I’ve always found it difficult to stand up tall and say “Hey! Hey world! I’m happy!” because to do so feels like daring the universe to immediately send me crashing to the ground.
I say this for two reasons.
1. You now know that publishing these proclamations of exhilaration was a triumph for me. For once, I felt strong enough to say that At This Moment I Am Happy, not “back then, things were good” or “I hope things will be great later”. I knew I was daring the universe to send me spiraling and crashing, but I did it anyway.

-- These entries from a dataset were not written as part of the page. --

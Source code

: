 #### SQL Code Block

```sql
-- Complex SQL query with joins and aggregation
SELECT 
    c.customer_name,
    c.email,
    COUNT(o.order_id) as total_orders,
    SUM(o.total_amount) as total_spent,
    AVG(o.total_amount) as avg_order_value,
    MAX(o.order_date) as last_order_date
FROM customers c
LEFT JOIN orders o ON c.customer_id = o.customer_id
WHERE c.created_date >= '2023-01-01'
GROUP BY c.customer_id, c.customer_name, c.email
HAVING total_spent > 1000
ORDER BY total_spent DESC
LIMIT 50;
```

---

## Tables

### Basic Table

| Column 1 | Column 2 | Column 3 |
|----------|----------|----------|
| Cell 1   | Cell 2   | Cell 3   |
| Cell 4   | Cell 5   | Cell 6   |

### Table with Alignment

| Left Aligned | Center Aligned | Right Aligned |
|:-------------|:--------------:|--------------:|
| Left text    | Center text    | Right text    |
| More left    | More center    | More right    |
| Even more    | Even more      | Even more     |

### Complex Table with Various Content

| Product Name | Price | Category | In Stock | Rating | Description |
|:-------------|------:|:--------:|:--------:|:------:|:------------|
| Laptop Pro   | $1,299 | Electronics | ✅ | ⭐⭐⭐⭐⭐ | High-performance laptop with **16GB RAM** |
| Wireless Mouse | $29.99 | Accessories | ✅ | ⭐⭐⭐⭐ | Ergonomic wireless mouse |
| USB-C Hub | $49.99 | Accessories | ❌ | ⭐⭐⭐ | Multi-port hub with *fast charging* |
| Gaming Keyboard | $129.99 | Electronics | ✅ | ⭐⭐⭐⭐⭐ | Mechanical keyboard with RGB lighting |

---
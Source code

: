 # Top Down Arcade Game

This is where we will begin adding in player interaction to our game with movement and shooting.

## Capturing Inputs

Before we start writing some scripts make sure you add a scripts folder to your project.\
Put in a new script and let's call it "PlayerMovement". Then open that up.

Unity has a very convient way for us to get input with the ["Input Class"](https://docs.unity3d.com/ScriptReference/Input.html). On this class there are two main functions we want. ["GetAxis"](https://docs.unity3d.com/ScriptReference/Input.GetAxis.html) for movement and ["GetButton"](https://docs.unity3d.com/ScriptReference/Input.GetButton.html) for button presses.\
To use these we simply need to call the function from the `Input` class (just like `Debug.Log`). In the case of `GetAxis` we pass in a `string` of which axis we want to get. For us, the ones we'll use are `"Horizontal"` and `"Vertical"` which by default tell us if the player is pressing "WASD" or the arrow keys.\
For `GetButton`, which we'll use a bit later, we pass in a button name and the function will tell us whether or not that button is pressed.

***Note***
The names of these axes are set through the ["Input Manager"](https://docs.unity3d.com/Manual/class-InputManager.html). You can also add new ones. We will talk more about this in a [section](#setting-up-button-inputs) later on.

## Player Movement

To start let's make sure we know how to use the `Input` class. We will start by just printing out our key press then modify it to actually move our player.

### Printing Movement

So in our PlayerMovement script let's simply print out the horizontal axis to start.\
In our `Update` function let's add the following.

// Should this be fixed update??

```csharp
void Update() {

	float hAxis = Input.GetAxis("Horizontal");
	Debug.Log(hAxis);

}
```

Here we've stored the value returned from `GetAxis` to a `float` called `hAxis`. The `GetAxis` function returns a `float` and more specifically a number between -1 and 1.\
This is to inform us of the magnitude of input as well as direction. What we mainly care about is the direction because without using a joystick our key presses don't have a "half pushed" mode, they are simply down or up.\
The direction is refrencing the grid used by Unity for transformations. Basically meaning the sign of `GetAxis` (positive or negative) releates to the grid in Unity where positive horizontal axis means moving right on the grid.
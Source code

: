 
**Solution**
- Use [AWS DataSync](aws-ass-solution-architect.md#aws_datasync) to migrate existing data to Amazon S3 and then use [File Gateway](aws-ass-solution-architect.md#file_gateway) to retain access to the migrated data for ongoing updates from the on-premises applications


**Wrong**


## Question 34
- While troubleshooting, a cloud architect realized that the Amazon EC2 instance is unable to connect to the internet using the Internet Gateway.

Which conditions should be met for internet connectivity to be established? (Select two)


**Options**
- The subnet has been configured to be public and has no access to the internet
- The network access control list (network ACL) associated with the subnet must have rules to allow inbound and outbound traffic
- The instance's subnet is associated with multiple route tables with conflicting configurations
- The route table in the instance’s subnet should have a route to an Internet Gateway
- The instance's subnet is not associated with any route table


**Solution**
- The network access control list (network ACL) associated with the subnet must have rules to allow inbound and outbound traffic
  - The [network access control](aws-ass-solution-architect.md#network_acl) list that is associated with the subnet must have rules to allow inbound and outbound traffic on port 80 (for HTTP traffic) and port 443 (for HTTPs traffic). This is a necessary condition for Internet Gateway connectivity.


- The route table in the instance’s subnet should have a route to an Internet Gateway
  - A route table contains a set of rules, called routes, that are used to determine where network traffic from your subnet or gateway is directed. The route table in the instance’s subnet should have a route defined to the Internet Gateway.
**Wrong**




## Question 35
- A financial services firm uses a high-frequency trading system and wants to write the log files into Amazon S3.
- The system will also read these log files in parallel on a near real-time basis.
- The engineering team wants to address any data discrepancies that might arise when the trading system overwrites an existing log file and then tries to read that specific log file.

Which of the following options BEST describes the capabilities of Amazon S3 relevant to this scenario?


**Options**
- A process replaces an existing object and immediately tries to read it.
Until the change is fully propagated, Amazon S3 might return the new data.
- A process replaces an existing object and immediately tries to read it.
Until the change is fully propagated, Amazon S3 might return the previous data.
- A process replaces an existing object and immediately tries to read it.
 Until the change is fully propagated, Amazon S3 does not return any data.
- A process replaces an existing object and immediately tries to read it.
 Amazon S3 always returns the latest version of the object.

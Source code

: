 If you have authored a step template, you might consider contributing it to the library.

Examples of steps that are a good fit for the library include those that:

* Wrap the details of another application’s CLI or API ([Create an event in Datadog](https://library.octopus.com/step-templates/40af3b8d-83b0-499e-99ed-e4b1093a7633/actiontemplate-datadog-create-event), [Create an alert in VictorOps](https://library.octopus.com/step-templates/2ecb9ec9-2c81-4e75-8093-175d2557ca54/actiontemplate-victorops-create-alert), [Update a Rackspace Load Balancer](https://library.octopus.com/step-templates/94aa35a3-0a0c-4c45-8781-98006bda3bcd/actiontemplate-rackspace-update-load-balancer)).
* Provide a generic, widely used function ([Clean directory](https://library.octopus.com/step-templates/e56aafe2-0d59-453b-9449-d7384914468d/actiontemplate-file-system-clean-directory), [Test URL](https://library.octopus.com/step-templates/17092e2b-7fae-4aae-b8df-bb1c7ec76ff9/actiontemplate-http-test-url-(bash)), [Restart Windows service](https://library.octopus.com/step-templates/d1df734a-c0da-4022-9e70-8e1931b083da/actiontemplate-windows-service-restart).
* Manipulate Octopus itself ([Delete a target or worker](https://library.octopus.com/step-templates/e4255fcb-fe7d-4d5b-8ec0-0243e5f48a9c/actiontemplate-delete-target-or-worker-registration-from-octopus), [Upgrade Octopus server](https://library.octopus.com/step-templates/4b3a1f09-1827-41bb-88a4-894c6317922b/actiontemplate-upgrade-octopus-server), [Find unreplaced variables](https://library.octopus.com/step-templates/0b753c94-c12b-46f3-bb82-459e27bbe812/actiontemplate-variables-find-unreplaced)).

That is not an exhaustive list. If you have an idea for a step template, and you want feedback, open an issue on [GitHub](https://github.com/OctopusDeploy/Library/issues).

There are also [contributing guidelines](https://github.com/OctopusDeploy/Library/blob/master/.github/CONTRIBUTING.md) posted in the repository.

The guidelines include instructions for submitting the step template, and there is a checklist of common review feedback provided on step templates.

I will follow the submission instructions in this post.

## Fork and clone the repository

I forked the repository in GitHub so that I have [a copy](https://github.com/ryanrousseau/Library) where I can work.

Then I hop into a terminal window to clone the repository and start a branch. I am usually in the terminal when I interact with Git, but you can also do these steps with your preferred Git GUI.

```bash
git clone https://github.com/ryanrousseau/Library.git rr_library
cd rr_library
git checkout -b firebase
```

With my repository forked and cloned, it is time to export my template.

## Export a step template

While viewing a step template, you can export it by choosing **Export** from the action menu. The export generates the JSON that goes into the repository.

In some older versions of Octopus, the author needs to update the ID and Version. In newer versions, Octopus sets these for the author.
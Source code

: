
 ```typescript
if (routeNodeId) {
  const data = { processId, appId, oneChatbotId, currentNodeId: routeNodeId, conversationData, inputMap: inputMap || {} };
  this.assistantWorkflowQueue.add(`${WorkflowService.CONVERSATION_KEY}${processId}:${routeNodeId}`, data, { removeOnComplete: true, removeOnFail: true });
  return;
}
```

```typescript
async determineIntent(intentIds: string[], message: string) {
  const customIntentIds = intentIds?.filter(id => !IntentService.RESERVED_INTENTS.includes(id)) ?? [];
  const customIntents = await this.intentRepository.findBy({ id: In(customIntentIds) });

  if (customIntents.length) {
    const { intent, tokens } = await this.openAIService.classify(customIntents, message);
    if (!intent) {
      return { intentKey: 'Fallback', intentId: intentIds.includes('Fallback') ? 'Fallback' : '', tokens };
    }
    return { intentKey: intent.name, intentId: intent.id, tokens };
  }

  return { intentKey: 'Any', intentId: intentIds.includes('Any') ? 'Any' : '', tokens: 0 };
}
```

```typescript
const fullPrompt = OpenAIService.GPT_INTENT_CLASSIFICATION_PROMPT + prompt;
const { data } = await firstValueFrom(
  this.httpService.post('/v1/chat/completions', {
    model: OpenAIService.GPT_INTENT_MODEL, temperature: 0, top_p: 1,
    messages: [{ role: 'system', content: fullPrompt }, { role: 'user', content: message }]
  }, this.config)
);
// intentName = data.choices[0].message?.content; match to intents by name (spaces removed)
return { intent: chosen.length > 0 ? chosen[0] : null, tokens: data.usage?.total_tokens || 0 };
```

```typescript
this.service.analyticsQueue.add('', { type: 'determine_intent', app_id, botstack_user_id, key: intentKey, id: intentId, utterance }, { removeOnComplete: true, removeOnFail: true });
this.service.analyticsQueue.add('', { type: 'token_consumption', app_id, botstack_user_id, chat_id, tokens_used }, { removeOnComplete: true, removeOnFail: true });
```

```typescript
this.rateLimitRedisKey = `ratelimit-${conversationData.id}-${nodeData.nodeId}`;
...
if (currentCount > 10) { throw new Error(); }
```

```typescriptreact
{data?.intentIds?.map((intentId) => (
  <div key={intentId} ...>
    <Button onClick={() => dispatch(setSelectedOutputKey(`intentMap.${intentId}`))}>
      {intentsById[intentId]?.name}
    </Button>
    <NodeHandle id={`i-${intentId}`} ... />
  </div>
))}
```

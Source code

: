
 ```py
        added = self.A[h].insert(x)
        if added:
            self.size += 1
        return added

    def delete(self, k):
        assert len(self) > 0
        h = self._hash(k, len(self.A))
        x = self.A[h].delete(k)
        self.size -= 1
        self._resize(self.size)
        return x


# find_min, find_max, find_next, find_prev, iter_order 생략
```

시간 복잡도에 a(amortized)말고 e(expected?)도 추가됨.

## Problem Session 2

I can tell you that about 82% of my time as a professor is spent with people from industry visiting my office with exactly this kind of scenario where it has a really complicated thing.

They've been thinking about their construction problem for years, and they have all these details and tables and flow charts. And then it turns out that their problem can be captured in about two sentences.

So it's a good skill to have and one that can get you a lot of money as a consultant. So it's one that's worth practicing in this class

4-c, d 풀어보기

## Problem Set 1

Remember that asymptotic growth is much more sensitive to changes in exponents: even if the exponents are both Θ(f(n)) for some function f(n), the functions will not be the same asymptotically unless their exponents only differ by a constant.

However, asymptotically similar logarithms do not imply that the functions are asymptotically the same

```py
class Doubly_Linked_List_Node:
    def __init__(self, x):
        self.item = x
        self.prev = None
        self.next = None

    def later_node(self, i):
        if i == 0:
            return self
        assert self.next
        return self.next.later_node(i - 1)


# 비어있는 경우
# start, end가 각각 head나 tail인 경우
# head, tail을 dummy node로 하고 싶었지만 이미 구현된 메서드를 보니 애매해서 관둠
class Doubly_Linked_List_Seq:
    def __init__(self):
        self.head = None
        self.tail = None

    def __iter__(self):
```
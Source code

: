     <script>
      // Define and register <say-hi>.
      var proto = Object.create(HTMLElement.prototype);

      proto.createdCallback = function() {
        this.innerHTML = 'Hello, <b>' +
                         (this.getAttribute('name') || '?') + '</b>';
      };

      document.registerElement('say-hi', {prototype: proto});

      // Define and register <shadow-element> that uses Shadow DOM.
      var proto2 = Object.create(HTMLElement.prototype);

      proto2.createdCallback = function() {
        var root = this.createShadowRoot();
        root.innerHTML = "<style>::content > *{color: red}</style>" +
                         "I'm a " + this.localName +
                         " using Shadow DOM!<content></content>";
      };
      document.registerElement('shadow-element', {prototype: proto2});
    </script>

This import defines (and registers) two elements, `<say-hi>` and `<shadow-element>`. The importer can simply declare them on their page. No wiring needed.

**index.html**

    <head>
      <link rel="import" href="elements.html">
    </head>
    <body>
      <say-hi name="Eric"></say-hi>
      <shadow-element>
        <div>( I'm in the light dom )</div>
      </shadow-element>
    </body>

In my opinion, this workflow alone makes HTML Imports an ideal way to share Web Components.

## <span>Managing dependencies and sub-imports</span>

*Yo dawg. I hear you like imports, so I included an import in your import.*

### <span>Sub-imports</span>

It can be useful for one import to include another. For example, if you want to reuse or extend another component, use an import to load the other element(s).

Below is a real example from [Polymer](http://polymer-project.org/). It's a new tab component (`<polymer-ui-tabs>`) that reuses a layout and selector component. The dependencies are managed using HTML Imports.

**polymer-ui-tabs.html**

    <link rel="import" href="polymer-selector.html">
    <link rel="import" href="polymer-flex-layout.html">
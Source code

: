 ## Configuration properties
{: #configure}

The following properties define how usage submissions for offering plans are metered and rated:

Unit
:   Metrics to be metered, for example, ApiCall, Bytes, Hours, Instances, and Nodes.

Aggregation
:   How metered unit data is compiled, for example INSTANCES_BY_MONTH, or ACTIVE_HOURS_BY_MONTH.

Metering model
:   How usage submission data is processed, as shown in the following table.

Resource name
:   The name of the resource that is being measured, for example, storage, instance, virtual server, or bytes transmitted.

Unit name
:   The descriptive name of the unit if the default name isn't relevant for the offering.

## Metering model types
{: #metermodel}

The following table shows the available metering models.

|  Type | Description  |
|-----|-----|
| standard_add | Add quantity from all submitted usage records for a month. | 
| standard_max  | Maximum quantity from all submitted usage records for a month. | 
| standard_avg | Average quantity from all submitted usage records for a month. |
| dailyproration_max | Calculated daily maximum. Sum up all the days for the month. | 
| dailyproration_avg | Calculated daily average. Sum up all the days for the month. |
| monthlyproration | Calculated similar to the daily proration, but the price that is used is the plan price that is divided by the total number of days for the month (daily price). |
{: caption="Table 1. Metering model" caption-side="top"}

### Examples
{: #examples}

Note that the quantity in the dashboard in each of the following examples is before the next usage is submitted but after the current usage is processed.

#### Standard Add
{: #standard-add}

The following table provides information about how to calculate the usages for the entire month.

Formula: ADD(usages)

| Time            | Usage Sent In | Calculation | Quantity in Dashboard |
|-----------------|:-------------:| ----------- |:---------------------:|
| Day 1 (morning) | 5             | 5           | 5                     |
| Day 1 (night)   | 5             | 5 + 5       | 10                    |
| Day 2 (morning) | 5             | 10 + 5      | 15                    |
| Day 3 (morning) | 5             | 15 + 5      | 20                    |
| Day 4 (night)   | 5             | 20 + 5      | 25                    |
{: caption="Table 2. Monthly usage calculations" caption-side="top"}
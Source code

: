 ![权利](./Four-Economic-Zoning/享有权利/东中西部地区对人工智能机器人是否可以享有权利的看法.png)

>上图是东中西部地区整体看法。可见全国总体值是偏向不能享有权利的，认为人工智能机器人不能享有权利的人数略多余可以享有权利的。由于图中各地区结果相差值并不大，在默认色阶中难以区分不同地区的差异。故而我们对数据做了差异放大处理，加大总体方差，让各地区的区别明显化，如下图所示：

2. The universe did indeed send me spiraling and crashing, just as I’ve always feared. The surprise factor, though, was that the crashing was literal.
On Valentine’s Day morning, I had just poured boiling water over the coffee grounds in my French Press when I decided to run upstairs to get a band-aid for my foot. (Hah!)
On the way back down, band-aid in hand, my thick socks slipped on the seventh wooden step and thump thump thump thump thump thump thump thump. With smooth slippery clothes on every part of my body and no handrail to grab to slow my descent, I recall flashes of dread and fear as my back, head, and elbow hit hard edges and I slid and crashed down onto the hallway tiles at the bottom of the stairs.
I lay still, aching, willing myself to be fine. I tried to move and then stopped. No. Not yet. Not yet. Everything felt paused.
The timer in the kitchen beeped, signaling the end of the coffee brewing time. I remember thinking: Need to push the French Press down. Need to stop the coffee brewing.
The next thing I remember is opening my eyes on the floor of the kitchen with everything spinning, a cacophony of nonsensical thoughts swirling in my mind, all underpinned by a sense of urgency. Science class in high school. Puppy. Trim the agapanthus. Mum and Dad. Need to be somewhere. Have to do something. Where am I? Room is different. Snow? Snow. Why is there snow? Why am I in Canada? This doesn’t look right. I have to be somewhere. I’m scared. I’m scared. This isn’t right.
I pulled myself into a standing position, and with a jolt knew again that I lived in Toronto and was due at my internship in an hour. Somehow, I walked to the couch in the living room and crawled amongst the cushions, listening to the steady tune ringing in my ears. Bells. Slowly, they faded. Hurting. Have to call Mum and Dad. Have to tell them I fell. That I’m okay. Get to the computer. I’m slared. No. Snared? No. Word. Scared.
As I tottered towards the laptop on the dining table, I caught a glimpse of the kitchen behind it and noticed that the freezer door was wide open, and postcards and fridge magnets were scattered all over the floor.
That’s not right, I thought to myself. What happened over there? Let’s look. Close the door. Close the frozen. Get the magnets – oops no! Don’t get the magnets! No bendybendy right now. Hurting.
Postcards and magnets can stay on the floor. Shinyshiny floor.
After all, they look so pretty there.
Let this be a lesson to you all: never run down shiny wooden stairs in thick socks after telling the universe that you are exceedingly happy with the way each day of your life is progressing. If you do, you might end up with a host of iridescent bruises, a back that looks like a three-clawed creature swiped at it, and a concussion serious enough that your physiotherapist housemate stares at you in disbelief when she finds out you went to work anyway (in my defense, I didn’t want to be alone and later got a taxi home as soon as I started shaking), and then orders you to Total Bedrest for the next few days.
However, never stop shouting from the rooftops that you are happy. Because you deserve to be, and the world deserves to know.